Mi amigo el Gordo, después de una adolescencia y primera juventud esmaltadas de escepticismos, majaderías librepensadoras y herejías, volvió primero a la religión anglicana de sus padres y, más tarde, se convirtió al catolicismo. Creía que la Iglesia Católica era la organización eclesiástica que mejor conocía al ser humano y, sobre este conocimiento milenario, solo el catolicismo podía salvar a los hombres de sus errores, es decir, de sus pecados. Cuando conocía al Gordo fue tan tonto que le perdoné su catolicismo. ¡Qué pena que Chesterton fuera cristiano, peor todavía, católico! Luego reparé en que eso era una necedad vergonzosa. Chesterton se convirtió en Chesterton gracias al cristianismo que encontró a flor de vida, no pese a él. Toda la producción cultural del catolicismo, toda la impregnación cristiana de una cultura durante casi 2.000 años no es una enojosa prolijidad ideológica, sino parte sustancial de nuestra identidad.
Si la izquierda ni comprende ni quiere comprender la religiosidad de Chesterton, la derecha se hace la loca frente a otro de sus rasgos: su enérgico anticapitalismo.
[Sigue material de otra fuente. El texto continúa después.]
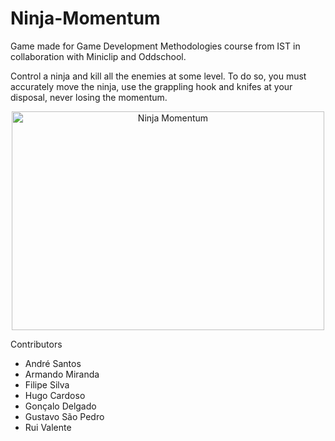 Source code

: # Ninja-Momentum
Game made for Game Development Methodologies course from IST  in collaboration with Miniclip and Oddschool.

Control a ninja and kill all the enemies at some level. To do so, you must accurately move the ninja, use the grappling hook and knifes at your disposal, never losing the momentum.

<div align="center">
  <a href="https://www.youtube.com/watch?v=mL0xlFPGyGE">
  <img src="http://www.andremlsantos.com/images/ninja0.png" width="500px" height="350px" alt="Ninja Momentum"></a>
</div>


Contributors  
<ul>
<li> André Santos </li>
<li> Armando Miranda </li>
<li> Filipe Silva </li>
<li> Hugo Cardoso </li>
<li> Gonçalo Delgado </li>
<li> Gustavo São Pedro </li>
<li> Rui Valente </li>
</ul>
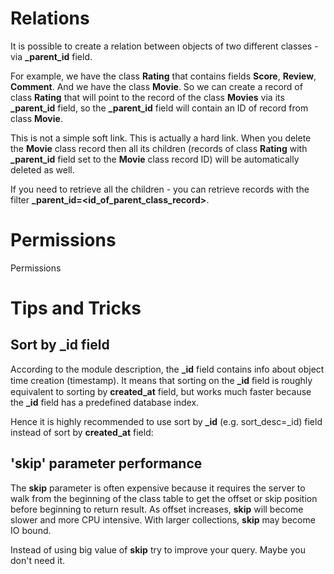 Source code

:<span id="Relations" class="on_page_navigation"></span>
# Relations 
It is possible to create a relation between objects of two different classes  - via **_parent_id** field. 

For example, we have the class **Rating** that contains fields **Score**, **Review**, **Comment**. And we have the class **Movie**. So we can create a record of class **Rating** that will point to the record of the class **Movies** via its **_parent_id** field, so the **_parent_id** field will contain an ID of record from class **Movie**.

This is not a simple soft link. This is actually a hard link. When you delete the **Movie** class record then all its children (records of class **Rating** with **_parent_id** field set to the **Movie** class record ID) will be automatically deleted as well. 

If you need to retrieve all the children - you can retrieve records with the filter **_parent_id=<id_of_parent_class_record>**. 

<span id="Permissions" class="on_page_navigation"></span>
# Permissions 
Permissions 

<span id="Tips_and_Tricks" class="on_page_navigation"></span>
# Tips and Tricks 

## Sort by _id field
According to the module description, the **_id** field contains info about object time creation (timestamp). It means that sorting on the **_id** ﬁeld is roughly equivalent to sorting by **created_at** field, but works much faster because the **_id** field has a predefined database index.

Hence it is highly recommended to use sort by **_id** (e.g. sort_desc=_id) field instead of sort by **created_at** field: 

## 'skip' parameter performance
The **skip** parameter is often expensive because it requires the server to walk from the beginning of the class table to get the offset or skip position before beginning to return result. As offset increases, **skip** will become slower and more CPU intensive. With larger collections, **skip** may become IO bound.

Instead of using big value of **skip** try to improve your query. Maybe you don't need it.  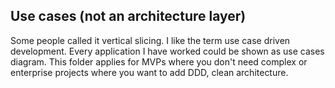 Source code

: ## Use cases (not an architecture layer)

Some people called it vertical slicing. I like the term use case driven development. Every application I have worked could be shown as use cases diagram.
This folder applies for MVPs where you don't need complex or enterprise projects where you want to add DDD, clean architecture.
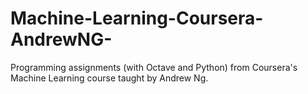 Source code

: # Machine-Learning-Coursera-AndrewNG-
Programming assignments (with Octave and Python) from Coursera's Machine Learning course taught by Andrew Ng. 

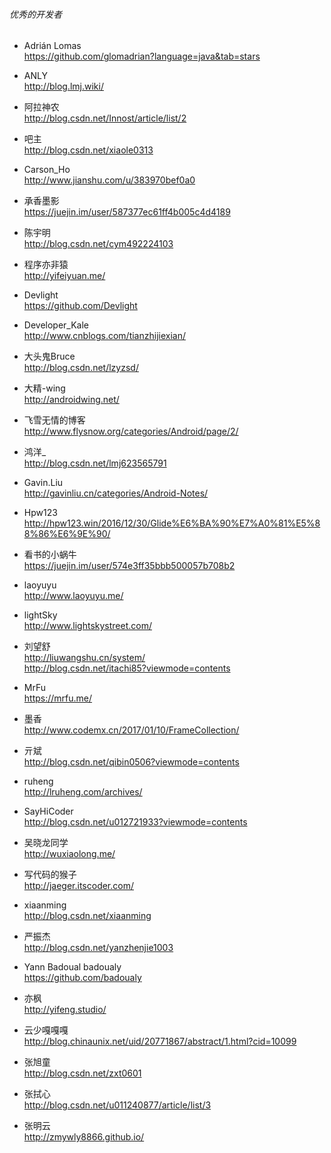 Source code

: ###### 优秀的开发者

- Adrián Lomas    
https://github.com/glomadrian?language=java&tab=stars

- ANLY    
http://blog.lmj.wiki/

- 阿拉神农  
http://blog.csdn.net/Innost/article/list/2

- 吧主        
http://blog.csdn.net/xiaole0313

- Carson_Ho  
http://www.jianshu.com/u/383970bef0a0  

- 承香墨影      
https://juejin.im/user/587377ec61ff4b005c4d4189

- 陈宇明    
http://blog.csdn.net/cym492224103

- 程序亦非猿  
http://yifeiyuan.me/  

- Devlight    
https://github.com/Devlight

- Developer_Kale    
http://www.cnblogs.com/tianzhijiexian/

- 大头鬼Bruce    
http://blog.csdn.net/lzyzsd/

- 大精-wing    
http://androidwing.net/

- 飞雪无情的博客       
http://www.flysnow.org/categories/Android/page/2/

- 鸿洋_    
http://blog.csdn.net/lmj623565791

- Gavin.Liu    
http://gavinliu.cn/categories/Android-Notes/

- Hpw123    
http://hpw123.win/2016/12/30/Glide%E6%BA%90%E7%A0%81%E5%88%86%E6%9E%90/


- 看书的小蜗牛   
https://juejin.im/user/574e3ff35bbb500057b708b2

- laoyuyu    
http://www.laoyuyu.me/

- lightSky    
http://www.lightskystreet.com/


- 刘望舒  
http://liuwangshu.cn/system/  
http://blog.csdn.net/itachi85?viewmode=contents  

- MrFu    
https://mrfu.me/

- 墨香    
http://www.codemx.cn/2017/01/10/FrameCollection/

- 亓斌    
http://blog.csdn.net/qibin0506?viewmode=contents

- ruheng  
http://lruheng.com/archives/    

- SayHiCoder    
http://blog.csdn.net/u012721933?viewmode=contents

- 吴晓龙同学  
http://wuxiaolong.me/  

- 写代码的猴子    
http://jaeger.itscoder.com/

- xiaanming    
http://blog.csdn.net/xiaanming

- 严振杰    
http://blog.csdn.net/yanzhenjie1003

- Yann Badoual  badoualy    
https://github.com/badoualy

- 亦枫    
http://yifeng.studio/

- 云少嘎嘎嘎    
http://blog.chinaunix.net/uid/20771867/abstract/1.html?cid=10099

- 张旭童    
http://blog.csdn.net/zxt0601

- 张拭心    
http://blog.csdn.net/u011240877/article/list/3

-  张明云  
http://zmywly8866.github.io/  



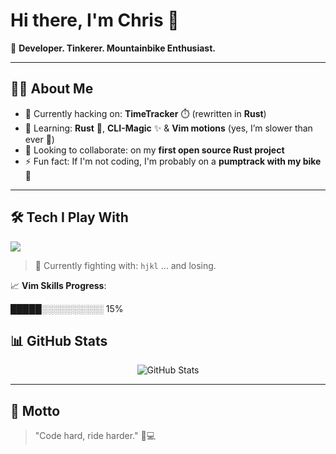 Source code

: # Hi there, I'm Chris 👋  

🚀 **Developer. Tinkerer. Mountainbike Enthusiast.**  

---

## 👨‍💻 About Me  
- 🔭 Currently hacking on: **TimeTracker** ⏱️ (rewritten in **Rust**)  
- 🌱 Learning: **Rust** 🦀, **CLI-Magic** ✨ & **Vim motions** (yes, I’m slower than ever 🐌)  
- 👯 Looking to collaborate: on my **first open source Rust project**  
- ⚡ Fun fact: If I'm not coding, I'm probably on a **pumptrack with my bike** 🚵  

---

## 🛠️ Tech I Play With  
<p align="left">
  <img src="https://skillicons.dev/icons?i=rust,go,dart,flutter,ts,neovim,git,docker" />
</p>  

> 🎹 Currently fighting with: `hjkl` … and losing.  

📈 **Vim Skills Progress**:  

█████░░░░░░░░░░ 15%


## 📊 GitHub Stats  
<p align="center">
  <img src="https://github-readme-stats.vercel.app/api?username=chrisjung01&show_icons=true&theme=radical" alt="GitHub Stats" />
  <br/>
</p>

---

## 🎯 Motto  
> "Code hard, ride harder." 🚵💻  

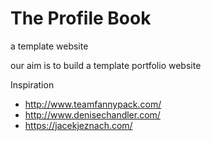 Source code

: # The Profile Book
a template website 

our aim is to build a template portfolio website 

Inspiration 
- http://www.teamfannypack.com/
- http://www.denisechandler.com/
- https://jacekjeznach.com/

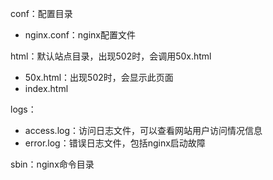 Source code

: conf：配置目录
- nginx.conf：nginx配置文件
 	
html：默认站点目录，出现502时，会调用50x.html
- 50x.html：出现502时，会显示此页面
- index.html

logs：
- access.log：访问日志文件，可以查看网站用户访问情况信息
- error.log：错误日志文件，包括nginx启动故障

sbin：nginx命令目录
Para el Gordo el capitalismo – la explotación, la desigualdad, el hediondo cinismo de la acumulación de capital – era algo abominable que corrompía a los hombres. Uno de sus artículos más espléndidos lo escribió en 1910. Las autoridades locales de Londres habían decidido rapar a miles de niños y niñas para acabar con una plaga de piojos. El Gordo se enfureció. Al parecer –dijo más o menos – ninguno de estos imbéciles reparó en que lo que hay que eliminar son los piejos, no la cabellera de los niños. Chesterton se fija en una niña pobre de cabellos rojos como el fuego. «Unos cabellos limpios necesitan una casa limpia, una casa limpia pare todos necesita redistribuir la propiedad, y para redistribuir la propiedad hace falta una revolución. Que nadie se atreva a tocarle un pelo». Que nadie se atreva a dejar de leerte, querido Gordo, si quieren amar la vida.